Saturday, May 5, 2007

Effortlessness - simple yet challenging

I have been drawn to certain teachings (or should I say different expressions of the same fundamental teaching) and have been collecting them here. Thanks to James from the Buddhist blog I have added another. I will briefly butcher the underlying premise and then hope that your own practice and the words of others will do more justice to that which is being conveyed.

As I wrote at The Buddhist Blog, perception and intellect are limited - not bad, not something to be shunned or minimized, but also not relied on to grasp the Truth being described. I think to some looking at Buddhism from the outside such admonitions may seem like forms anti-intellectualism or anti-rationalism, given the focus on using various combinations of our intellect and our perceptions to form our basic maps of reality (memory, imagination, etc). But even so, it doesn't take much to demonstrate that both the intellect and perception, while important and useful, are woefully limited.

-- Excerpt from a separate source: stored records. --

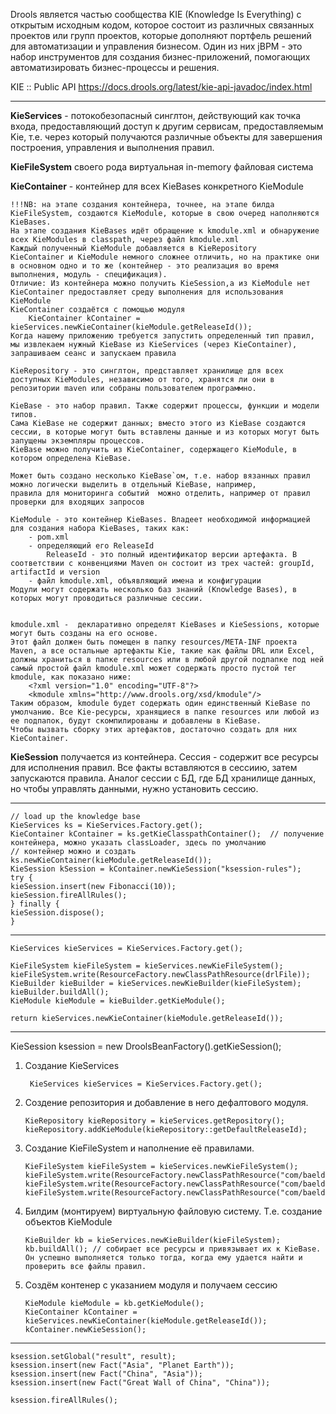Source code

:Drools является частью сообщества KIE (Knowledge Is Everything) с открытым исходным кодом, которое состоит из различных связанных проектов или групп проектов,
которые дополняют портфель решений для автоматизации и управления бизнесом.
Один из них jBPM - это набор инструментов для создания бизнес-приложений, помогающих автоматизировать бизнес-процессы и решения.

KIE :: Public API  https://docs.drools.org/latest/kie-api-javadoc/index.html

---

**KieServices** - потокобезопасный синглтон, действующий как точка входа, предоставляющий доступ к другим сервисам, предоставляемым Kie, т.е.
через который получаются различные объекты для завершения построения, управления и выполнения правил.

**KieFileSystem** своего рода виртуальная in-memory файловая система

**KieContainer** - контейнер для всех KieBases конкретного KieModule

	!!!NB: на этапе создания контейнера, точнее, на этапе билда KieFileSystem, создаются KieModule, которые в свою очеред наполняются KieBases.
    На этапе создания KieBases идёт обращение к kmodule.xml и обнаружение всех KieModules в classpath, через файл kmodule.xml
	Каждый полученный KieModule добавляется в KieRepository
	KieContainer и KieModule немного сложнее отличить, но на практике они в основном одно и то же (контейнер - это реализация во время выполнения, модуль - спецификация).
	Отличие: Из контейнера можно получить KieSession,а из KieModule нет	
	KieContainer предоставляет среду выполнения для использования KieModule
	KieContainer создаётся с помощью модуля
		KieContainer kContainer = kieServices.newKieContainer(kieModule.getReleaseId());
	Когда нашему приложению требуется запустить определенный тип правил, мы извлекаем нужный KieBase из KieServices (через KieContainer), запрашиваем сеанс и запускаем правила

	KieRepository - это синглтон, представляет хранилище для всех доступных KieModules, независимо от того, хранятся ли они в репозитории maven или собраны пользователем программно.

	KieBase - это набор правил. Также содержит процессы, функции и модели типов. 
	Сама KieBase не содержит данных; вместо этого из KieBase создаются сессии, в которые могут быть вставлены данные и из которых могут быть запущены экземпляры процессов.
	KieBase можно получить из KieContainer, содержащего KieModule, в котором определена KieBase.	
	
	Может быть создано несколько KieBase`ом, т.е. набор вязанных правил можно логически выделить в отдельный KieBase, например, 
	правила для мониторинга событий  можно отделить, например от правил проверки для входящих запросов

	KieModule - это контейнер KieBases. Владеет необходимой информацией для создания набора KieBases, таких как:
		- pom.xml
		- определяющий его ReleaseId
			ReleaseId - это полный идентификатор версии артефакта. В соответствии с конвенциями Maven он состоит из трех частей: groupId, artifactId и version
		- файл kmodule.xml, объявляющий имена и конфигурации
	Модули могут содержать несколько баз знаний (Knowledge Bases), в которых могут проводиться различные сессии.	
	
	   
	kmodule.xml -  декларативно определят KieBases и KieSessions, которые могут быть созданы на его основе.		
	Этот файл должен быть помещен в папку resources/META-INF проекта Maven, а все остальные артефакты Kie, такие как файлы DRL или Excel, должны храниться в папке resources или в любой другой подпапке под ней   
	самый простой файл kmodule.xml может содержать просто пустой тег kmodule, как показано ниже:
		<?xml version="1.0" encoding="UTF-8"?>
		<kmodule xmlns="http://www.drools.org/xsd/kmodule"/>
	Таким образом, kmodule будет содержать один единственный KieBase по умолчанию. Все Kie-ресурсы, хранящиеся в папке resources или любой из ее подпапок, будут скомпилированы и добавлены в KieBase.
	Чтобы вызвать сборку этих артефактов, достаточно создать для них KieContainer.


**KieSession** получается из контейнера.
Сессия - содержит все ресурсы для исполнения правил. Все факты вставляются в сессиию, затем запускаются правила.
Аналог сессии с БД, где БД хранилище данных, но чтобы управлять данными, нужно установить сессию.

---
    // load up the knowledge base
    KieServices ks = KieServices.Factory.get();
    KieContainer kContainer = ks.getKieClasspathContainer();  // получение контейнера, можно указать classLoader, здесь по умолчанию
    // контейнер можно и создать ks.newKieContainer(kieModule.getReleaseId()); 			
    KieSession kSession = kContainer.newKieSession("ksession-rules");
    try {
    kieSession.insert(new Fibonacci(10));
    kieSession.fireAllRules();
    } finally {
    kieSession.dispose();
    }
----
    KieServices kieServices = KieServices.Factory.get();
    
    KieFileSystem kieFileSystem = kieServices.newKieFileSystem();
    kieFileSystem.write(ResourceFactory.newClassPathResource(drlFile));
    KieBuilder kieBuilder = kieServices.newKieBuilder(kieFileSystem);
    kieBuilder.buildAll();
    KieModule kieModule = kieBuilder.getKieModule();
    
    return kieServices.newKieContainer(kieModule.getReleaseId());

----

KieSession ksession = new DroolsBeanFactory().getKieSession();

1. Создание KieServices 

        KieServices kieServices = KieServices.Factory.get();

2. Cоздение репозитория и добавление в него дефалтового модуля. 

       KieRepository kieRepository = kieServices.getRepository();
       kieRepository.addKieModule(kieRepository::getDefaultReleaseId);

3. Создание KieFileSystem и наполнение её правилами.

       KieFileSystem kieFileSystem = kieServices.newKieFileSystem();
       kieFileSystem.write(ResourceFactory.newClassPathResource("com/baeldung/drools/rules/BackwardChaining.drl"));
       kieFileSystem.write(ResourceFactory.newClassPathResource("com/baeldung/drools/rules/SuggestApplicant.drl"));
       kieFileSystem.write(ResourceFactory.newClassPathResource("com/baeldung/drools/rules/Product_rules.drl.xls"));

4. Билдим (монтируем) виртуальную файловую систему. Т.е. создание объектов KieModule

       KieBuilder kb = kieServices.newKieBuilder(kieFileSystem);
       kb.buildAll(); // собирает все ресурсы и привязывает их к KieBase. Он успешно выполняется только тогда, когда ему удается найти и проверить все файлы правил.

5. Создём контенер с указанием модуля и получаем сессию

       KieModule kieModule = kb.getKieModule();
       KieContainer kContainer = kieServices.newKieContainer(kieModule.getReleaseId());
       kContainer.newKieSession();

---
    ksession.setGlobal("result", result);
    ksession.insert(new Fact("Asia", "Planet Earth"));
    ksession.insert(new Fact("China", "Asia"));
    ksession.insert(new Fact("Great Wall of China", "China"));
    
    ksession.fireAllRules();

Instead the practice advocated in some form or another by various Buddhist traditions (but most blatantly by Chan/Zen) is paying attention/focusing on (our) actions, effortlessly, without resorting to judgment or elaboration or abstraction. To truly grasp (realize? ...notice?) that sitting is sitting, crapping is crapping, scratching is scratching. No greater or deeper revelation is necessary from reflection or sensation to improve upon such attentiveness (which is not an obsessive focus of great mental force being constantly applied like neurotic self-consciousness). And in that situation, one is also not "being in the moment", which is already an abstraction and the start of dualistic thinking, but simply being. Whether our appreciation this results from a visualization practice of Tibetan Buddhism or from the true entrusting of Shin Buddhism or the direct focus of Zen or some other tradition or lineage is irrelevant. That is why so many of the quotes are from such a diverse array of places and times. So here are those who can and have said it far better and more succinctly than I could ever hope to:

"Affliction is Bodhi and the cycle of birth and death is Nirvana"
-Platform Sutra of Hui Neng

"Form is no other than emptiness, emptiness no other than form; form is exactly emptiness, emptiness exactly form"
-Heart Sutra

"The Way does not require cultivation, just don't pollute it."
-Chan ancestor Mazu

Recent quotes from Beliefnet:

"Although you may understand the explanations, if you are still suffering because of problems, you clearly do not understand the true nature of your mind, your body, and your senses."
-Lama Zopa Rinpoche

"You have always been one with the Buddha, so do not pretend you can ATTAIN to this oneness by various practices."
-Huang Po

"Just understand that birth-and-death is itself nirvana. There is nothing such as birth and death to be avoided; there is nothing such as nirvana to be sought. Only when you realize this are you free from birth and death."

"Hear me, future disciples!
Your time will have been badly wasted if you neglect to put this teaching into practice."

"What you should do is to know your own mind and realize your own buddha-nature, which neither rests nor moves, neither becomes nor ceases to be, neither comes nor goes, neither affirms nor denies, neither stays nor departs."
-The Sutra of Hui-Neng

The current quotes being added to the list:

"Happy is one who knows samsara and nirvana are not two."
-Milarepa, "Drinking the Mountain Stream"

"Enlightenment is a way of saying that all things are seen in their intrinsic empty nature, their Suchness, their ungraspable wonder. Names or words are merely incidental, but that state which sees no division, no duality, is enlightenment."

At this moment, is there anything lacking? Nirvana is right here now before our eyes. This place is the lotus land. This body now is the Buddha.